1. INTRODUZIONE ALLA CANNABIS PER ANZIANI
L’uso medico di Cannabis e derivati tra gli anziani ha registrato un aumento record del 300% negli ultimi due anni grazie anche alle nuove aperture legislative e ad una maggior attenzione della ricerca in questo campo. Ciò ha suscitato sempre di più l’interesse della comunità scientifica internazionale, tanto che il tema dell’utilizzo della Cannabis Medica in pazienti geriatrici è stato uno dei punti salienti del simposio di quest’anno, organizzato dall’Associazione Internazionale per la Medicina dei Cannabinoidi (International Association for Cannabinoid Medicine, IACM). [1]

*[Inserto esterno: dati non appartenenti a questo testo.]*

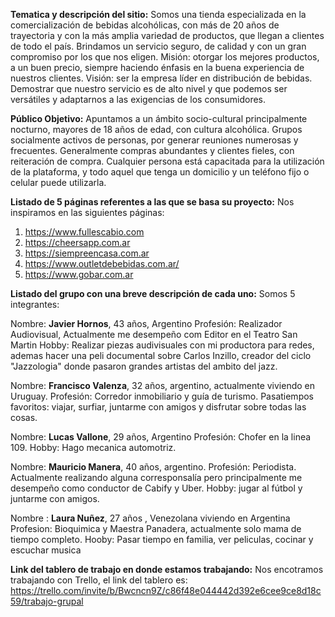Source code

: **Tematica  y descripción del sitio:**
Somos una tienda especializada en la comercialización de bebidas  alcohólicas, con más de 20 años de trayectoria y con la más amplia variedad de productos, que llegan a clientes de todo el país.
Brindamos un servicio seguro, de calidad y con un gran compromiso por los que nos eligen.
Misión: otorgar los mejores productos,  a un buen precio, siempre haciendo énfasis en la buena experiencia de nuestros clientes.
Visión: ser la empresa líder en distribución de bebidas. Demostrar que nuestro servicio es de alto nivel y que podemos ser versátiles y adaptarnos a las exigencias de los consumidores.

**Público Objetivo:**
Apuntamos a un ámbito socio-cultural principalmente nocturno, mayores de 18 años de edad, con cultura alcohólica. Grupos socialmente activos de personas, por generar reuniones numerosas y frecuentes. Generalmente compras abundantes y clientes fieles, con reiteración de compra. Cualquier persona está capacitada para la utilización de la plataforma, y todo aquel que tenga un domicilio y un teléfono fijo o celular puede utilizarla.

**Listado de 5 páginas referentes a las que se basa su proyecto:**
Nos inspiramos en las siguientes páginas:
1. https://www.fullescabio.com
2. https://cheersapp.com.ar
3. https://siempreencasa.com.ar
4. https://www.outletdebebidas.com.ar/
5. https://www.gobar.com.ar

**Listado del grupo con una breve descripción de cada uno:**
Somos 5 integrantes:

Nombre: **Javier Hornos**, 43 años, Argentino
Profesión: Realizador Audiovisual, Actualmente me desempeño com Editor en el Teatro San Martin
Hobby: Realizar piezas audivisuales con mi productora para redes, ademas hacer una peli documental sobre
Carlos Inzillo, creador del ciclo "Jazzologia" donde pasaron grandes artistas del ambito del jazz.

Nombre: **Francisco Valenza**, 32 años, argentino, actualmente viviendo en Uruguay. 
Profesión: Corredor inmobiliario y guía de turismo. 
Pasatiempos favoritos: viajar, surfiar, juntarme con amigos y disfrutar sobre todas las cosas.

Nombre: **Lucas Vallone**, 29 años, Argentino
Profesión: Chofer en la linea 109.
Hobby: Hago mecanica automotriz.

Nombre: **Mauricio Manera**, 40 años, argentino.
Profesión: Periodista. Actualmente realizando alguna corresponsalía pero principalmente me desempeño 
como conductor de Cabify y Uber.
Hobby: jugar al fútbol y juntarme con amigos.

Nombre : **Laura Nuñez**, 27 años , Venezolana viviendo en Argentina
Profesion: Bioquimica y Maestra Panadera, actualmente solo mama de tiempo completo.
Hooby: Pasar tiempo en familia, ver peliculas, cocinar y escuchar musica

**Link del tablero de trabajo en donde estamos trabajando:**
Nos encotramos trabajando con Trello, el link del tablero es:
https://trello.com/invite/b/Bwcncn9Z/c86f48e044442d392e6cee9ce8d18c59/trabajo-grupal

Medici e scienziati riconosciuti a livello internazionale hanno affrontato l’argomento e riportato i loro risultati durante i tre giorni di conferenza in terra tedesca.
Vediamo insieme quali sono i punti più importanti toccati dagli studiosi.
2. I RISULTATI DI UNO STUDIO OSSERVAZIONALE PROSPETTICO SULL’USO DI CANNABIS NEGLI ANZIANI: È UN UTILIZZO SICURO? QUALI POTREBBERO ESSERE I BENEFICI?
Gli israeliani Ilya Reznik, psichiatra, e il geriatra Addie Ron, hanno presentato i dati di uno studio osservazionale prospettico, condotto su soggetti di età superiore ai 75 anni (83,2% dei partecipanti), trattati in una clinica specializzata geriatrica. [2] ; [3] ; [4] ; [5]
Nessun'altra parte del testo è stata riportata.